February 12, 2010 at 6:18 pm Comments (2)

Good-bye, Tundra

Sadly, the beautiful, mellow dog Tundra, who appears on my blog main page and on my business cards, has died. I will miss this sweet-souled creature, part Siberian Husky, and his soft yet glacial ice eyes. (I remembered him as having one blue eye and one green, but Duane corrected me.) Tundra was 15.

In Tundra’s honour, his owner, Duane Burnett, has launched a fundraising campaign to install water fountains along the oceanfront walkways on B.C.’s Sunshine Coast. These would include a fountain low to the ground, reachable for dogs, and a wheelchair-accessible one higher up on the same vertical column. Anyone on the Sunshine Coast can make a donation at the Sunshine Coast Credit Union.

If you want to help or know more, check out the FaceBook Fan Page that Duane set up for the Drinking Fountain Fundraising Campaign.

February 9, 2010 at 6:09 pm Comment (1)

Vancouver’s got its own Checkpoint Charlie

A German friend of mine who lives near Main Street and East 5th Avenue in Vancouver, BC said that it looks like Checkpoint Charlie around 2nd Avenue and Quebec Street. She’s got helicopters flying over her condo about every 20 minutes.

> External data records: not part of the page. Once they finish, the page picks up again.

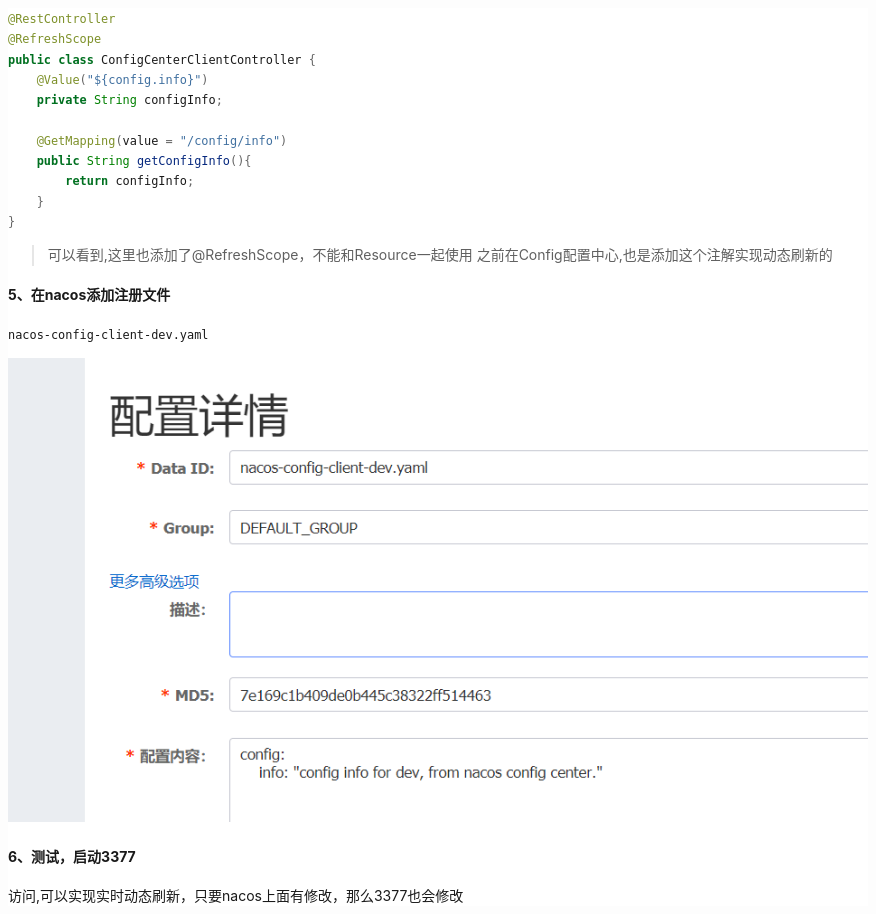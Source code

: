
 ```java
@RestController
@RefreshScope
public class ConfigCenterClientController {
    @Value("${config.info}")
    private String configInfo;

    @GetMapping(value = "/config/info")
    public String getConfigInfo(){
        return configInfo;
    }
}

```

> 可以看到,这里也添加了@RefreshScope，不能和Resource一起使用
> 之前在Config配置中心,也是添加这个注解实现动态刷新的	

#### 5、在nacos添加注册文件

```bash
nacos-config-client-dev.yaml
```

![image-20201220212015021](Images\image-20201220212015021.png)



#### 6、测试，启动3377

访问,可以实现实时动态刷新，只要nacos上面有修改，那么3377也会修改
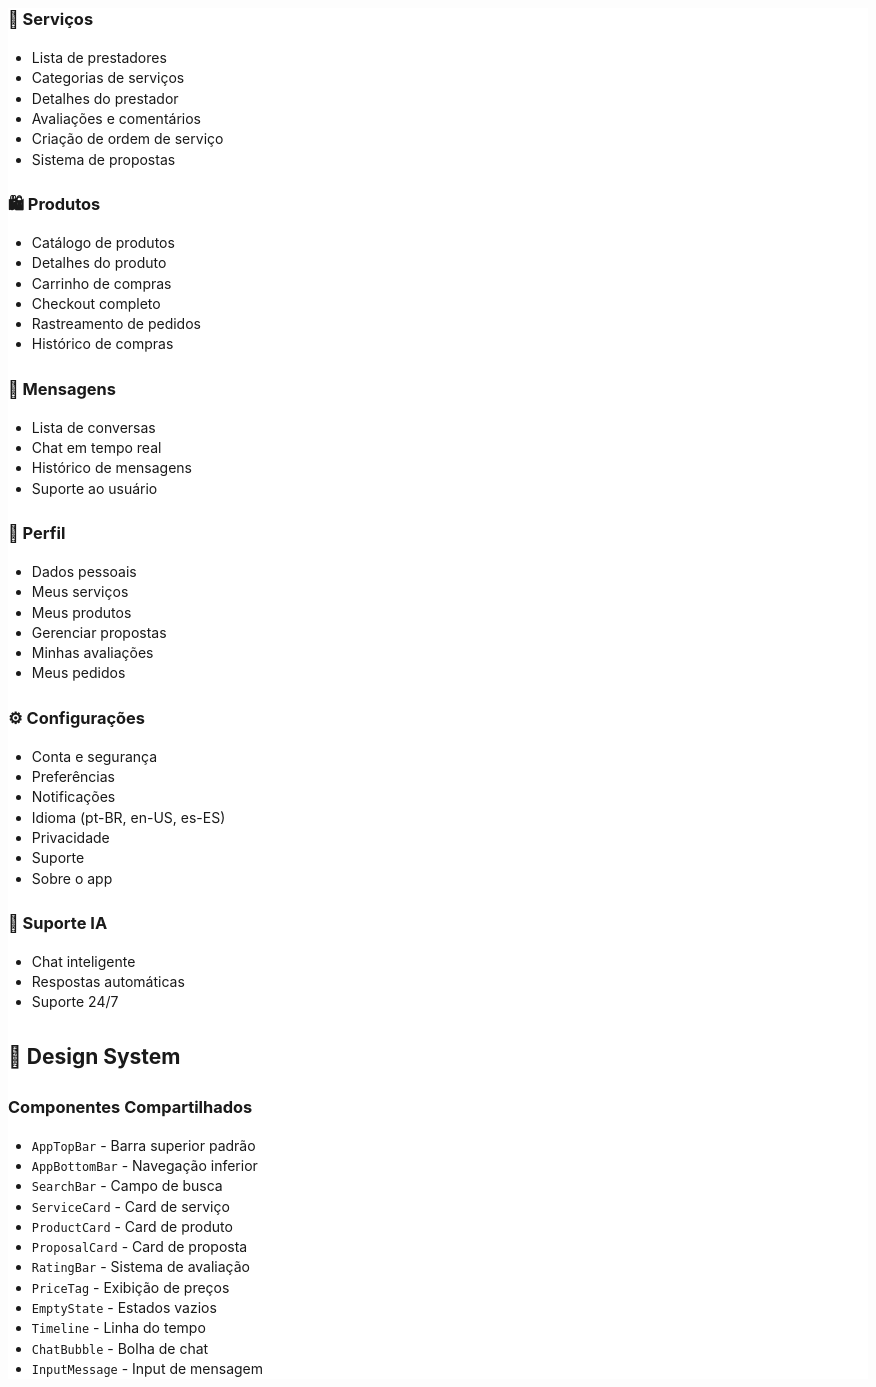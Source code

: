 ### 🔧 Serviços
- Lista de prestadores
- Categorias de serviços
- Detalhes do prestador
- Avaliações e comentários
- Criação de ordem de serviço
- Sistema de propostas

### 🛍️ Produtos
- Catálogo de produtos
- Detalhes do produto
- Carrinho de compras
- Checkout completo
- Rastreamento de pedidos
- Histórico de compras

### 💬 Mensagens
- Lista de conversas
- Chat em tempo real
- Histórico de mensagens
- Suporte ao usuário

### 👤 Perfil
- Dados pessoais
- Meus serviços
- Meus produtos
- Gerenciar propostas
- Minhas avaliações
- Meus pedidos

### ⚙️ Configurações
- Conta e segurança
- Preferências
- Notificações
- Idioma (pt-BR, en-US, es-ES)
- Privacidade
- Suporte
- Sobre o app

### 🤖 Suporte IA
- Chat inteligente
- Respostas automáticas
- Suporte 24/7

## 🎨 Design System

### Componentes Compartilhados
- `AppTopBar` - Barra superior padrão
- `AppBottomBar` - Navegação inferior
- `SearchBar` - Campo de busca
- `ServiceCard` - Card de serviço
- `ProductCard` - Card de produto
- `ProposalCard` - Card de proposta
- `RatingBar` - Sistema de avaliação
- `PriceTag` - Exibição de preços
- `EmptyState` - Estados vazios
- `Timeline` - Linha do tempo
- `ChatBubble` - Bolha de chat
- `InputMessage` - Input de mensagem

I encourage you to read the article “Class-War Games: The financial and social cost of ‘securing’ the 2010 Olympics”, which appeared in the May/June 2009 issue of Briarpatch Magazine, based in Regina, Sask. The article’s authors, Chris A. Shaw and Alissa Westergard-Thorpe, state: “Olympic boosterism has worked to exclude critical voices and suppress important public policy questions.”

They add: “Growing numbers of people oppose the host of issues that accompany the modern Olympic Games: the commercialization of sport, lack of transparency in government [some  public companies that hold Olympics-related meetings are not taking minutes to leave no record of the discussion], backroom deals for real estate and development interests, exploitative labour standards for migrant workers, promotion of corporate sponsors with appalling human rights and ecological records (including Nike, Shell, Royal Bank, Petro-Canada, Dow Chemical, Teck Cominco, General Electric, General Motors and Coca-Cola), and appropriation of public space.”

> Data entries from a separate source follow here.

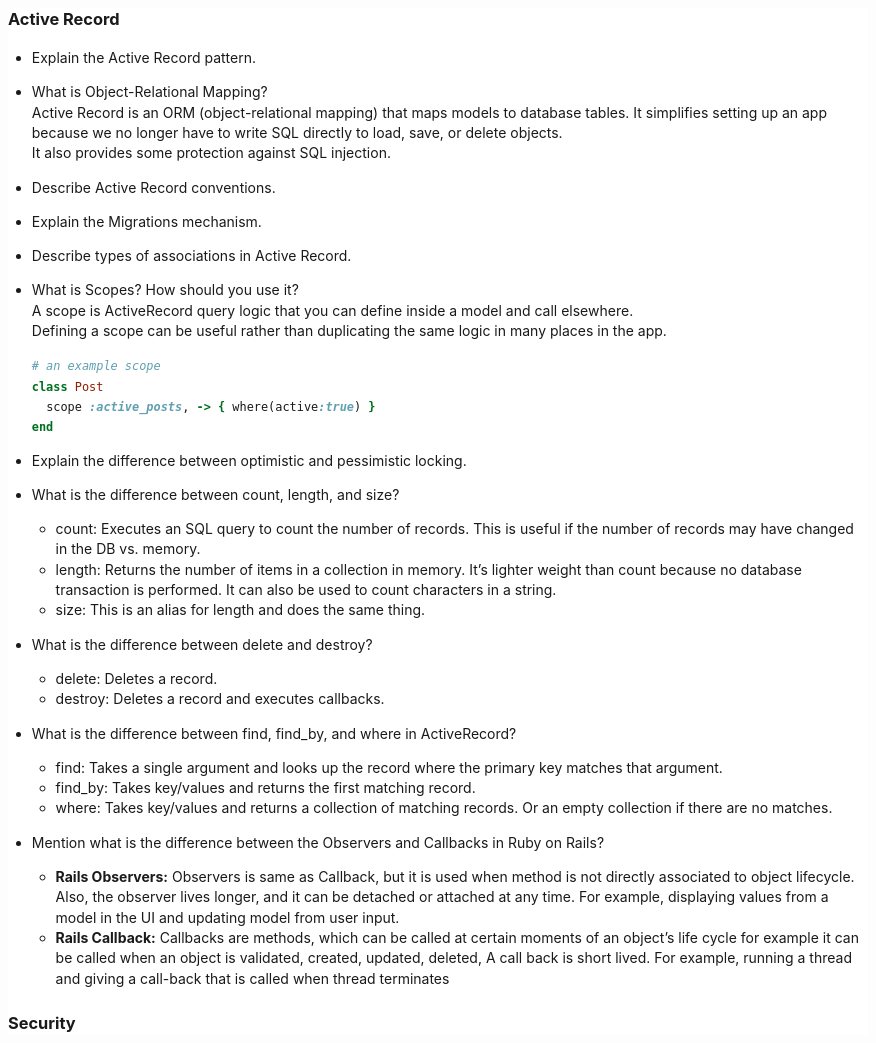 ### Active Record

- Explain the Active Record pattern.

- What is Object-Relational Mapping?<br>
  Active Record is an ORM (object-relational mapping) that maps models to database tables. It simplifies setting up an app because we no longer have to write SQL directly to load, save, or delete objects.<br>
  It also provides some protection against SQL injection.
  
- Describe Active Record conventions.

- Explain the Migrations mechanism.

- Describe types of associations in Active Record.

- What is Scopes? How should you use it?<br>
  A scope is ActiveRecord query logic that you can define inside a model and call elsewhere.<br>
  Defining a scope can be useful rather than duplicating the same logic in many places in the app.

  ```ruby
  # an example scope
  class Post
    scope :active_posts, -> { where(active:true) }
  end
  ```

- Explain the difference between optimistic and pessimistic locking.

- What is the difference between count, length, and size?
  - count: Executes an SQL query to count the number of records. This is useful if the number of records may have changed in the DB vs. memory.
  - length: Returns the number of items in a collection in memory. It’s lighter weight than count because no database transaction is performed. It can also be used to count characters in a string.
  - size: This is an alias for length and does the same thing.
  
- What is the difference between delete and destroy?
  - delete: Deletes a record.
  - destroy: Deletes a record and executes callbacks.
  
- What is the difference between find, find_by, and where in ActiveRecord?
  - find: Takes a single argument and looks up the record where the primary key matches that argument.
  - find_by: Takes key/values and returns the first matching record.
  - where: Takes key/values and returns a collection of matching records. Or an empty collection if there are no matches.

- Mention what is the difference between the Observers and Callbacks in Ruby on Rails?
  - **Rails Observers:** Observers is same as Callback, but it is used when method is not directly associated to object lifecycle. Also, the observer lives longer, and it can be detached or attached at any time. For example, displaying values from a model in the UI and updating model from user input.
  - **Rails Callback:** Callbacks are methods, which can be called at certain moments of an object’s life cycle for example it can be called when an object is validated, created, updated, deleted, A call back is short lived. For example, running a thread and giving a call-back that is called when thread terminates

### Security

Activist Harsha Walia, in a Feb. 8 Vancouver Sun opinion piece, says: “[T]axpayers are the real sponsors of the $6 billion-$7 billion Winter Games.” A January 2010 EKOS poll revealed that 70 per cent of respondents think that too much money is being spent on this months’ Winter Games in Vancouver.

Meanwhile, U.S. California Governor Arnold Schwarzenegger is going to carry the torch through Stanley Park. Apparently, he’s a good friend of B.C. Premier Gordon Campbell. Did Gordo and Arnie make a deal regarding California’s “runaway (film) productions” relocating to Vancouver? Did Gordo promise a sweet I.P.P. deal for California, or a guarantee to prevent the state’s next blackout? Who knows what resources have changed hands between those two?!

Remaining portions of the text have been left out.